Le 10/08/2020 à 05:55, Agnishom Chattopadhyay a écrit :
> I have a function that is something like this:
> 
>  Definition isPrefixOf (x : list A) (y : list A) :=
>      exists z, x ++ z = y.
> 
> Now, I want to define a witness function. Informally, it can be
> described as follows: Given x and y such that (isPrefixOf x y), return z
> which satisfies the criteria exists z, x ++ z = y.
> 
> I would try to define it this way, but that would not work (possibly
> because exists z, x ++ z = y is a Prop and we are asking for something
> in Type) :
> 
> Definition witness (x y : list A) {H : isPrefixOf x y} : list A.
>     destruct H.
> Abort.

Indeed, H is a proof of proposition, so you cannot use it to produce an
actual value. It can only be used for things like proving the
termination of a recursive function.

Note that the witness function does not have to return z such that "x ++
z = y" in the general case (it is impossible anyway). It only has to do
so, if there actually exists such a z.
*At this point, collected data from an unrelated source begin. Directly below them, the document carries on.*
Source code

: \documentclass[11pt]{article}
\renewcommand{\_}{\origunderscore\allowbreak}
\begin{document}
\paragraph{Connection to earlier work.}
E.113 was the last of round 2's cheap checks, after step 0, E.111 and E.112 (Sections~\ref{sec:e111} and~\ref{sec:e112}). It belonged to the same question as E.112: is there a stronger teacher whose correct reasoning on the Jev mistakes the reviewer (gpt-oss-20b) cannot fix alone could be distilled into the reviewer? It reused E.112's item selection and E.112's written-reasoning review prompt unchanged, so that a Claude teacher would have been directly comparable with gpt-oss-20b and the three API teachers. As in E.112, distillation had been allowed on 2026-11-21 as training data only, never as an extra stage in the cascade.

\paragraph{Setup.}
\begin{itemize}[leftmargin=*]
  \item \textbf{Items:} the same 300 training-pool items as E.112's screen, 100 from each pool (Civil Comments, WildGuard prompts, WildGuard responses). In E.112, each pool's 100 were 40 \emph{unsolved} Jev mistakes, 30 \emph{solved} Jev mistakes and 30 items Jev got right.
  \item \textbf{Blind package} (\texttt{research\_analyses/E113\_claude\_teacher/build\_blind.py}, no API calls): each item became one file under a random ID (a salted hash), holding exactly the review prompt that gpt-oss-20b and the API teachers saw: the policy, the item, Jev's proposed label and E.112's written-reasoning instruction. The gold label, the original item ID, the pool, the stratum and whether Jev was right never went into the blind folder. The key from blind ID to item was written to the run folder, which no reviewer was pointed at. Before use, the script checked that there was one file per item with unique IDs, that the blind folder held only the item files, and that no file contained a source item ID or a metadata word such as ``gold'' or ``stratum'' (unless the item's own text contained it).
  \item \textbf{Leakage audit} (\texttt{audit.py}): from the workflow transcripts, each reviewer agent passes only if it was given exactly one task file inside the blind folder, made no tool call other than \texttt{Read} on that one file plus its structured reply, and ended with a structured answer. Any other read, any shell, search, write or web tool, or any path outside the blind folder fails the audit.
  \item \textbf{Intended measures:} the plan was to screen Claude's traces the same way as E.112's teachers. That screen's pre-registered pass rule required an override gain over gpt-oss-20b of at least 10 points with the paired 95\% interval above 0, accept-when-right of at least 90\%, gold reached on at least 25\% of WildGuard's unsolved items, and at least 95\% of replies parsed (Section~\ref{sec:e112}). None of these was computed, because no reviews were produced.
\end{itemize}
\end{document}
So, we can use any dirty trick we
want to define the witness function.

For example, the function below will almost always return nonsensical
results, but we can prove that, if "isPrefixOf x y" holds, then "x ++
witness (x y) = y" holds too.

Definition witness (x y : list A) := skipn (length x) y.

Note that we do not even need to use H in the definition, since
termination is already proved by definition.

Best regards,

Guillaume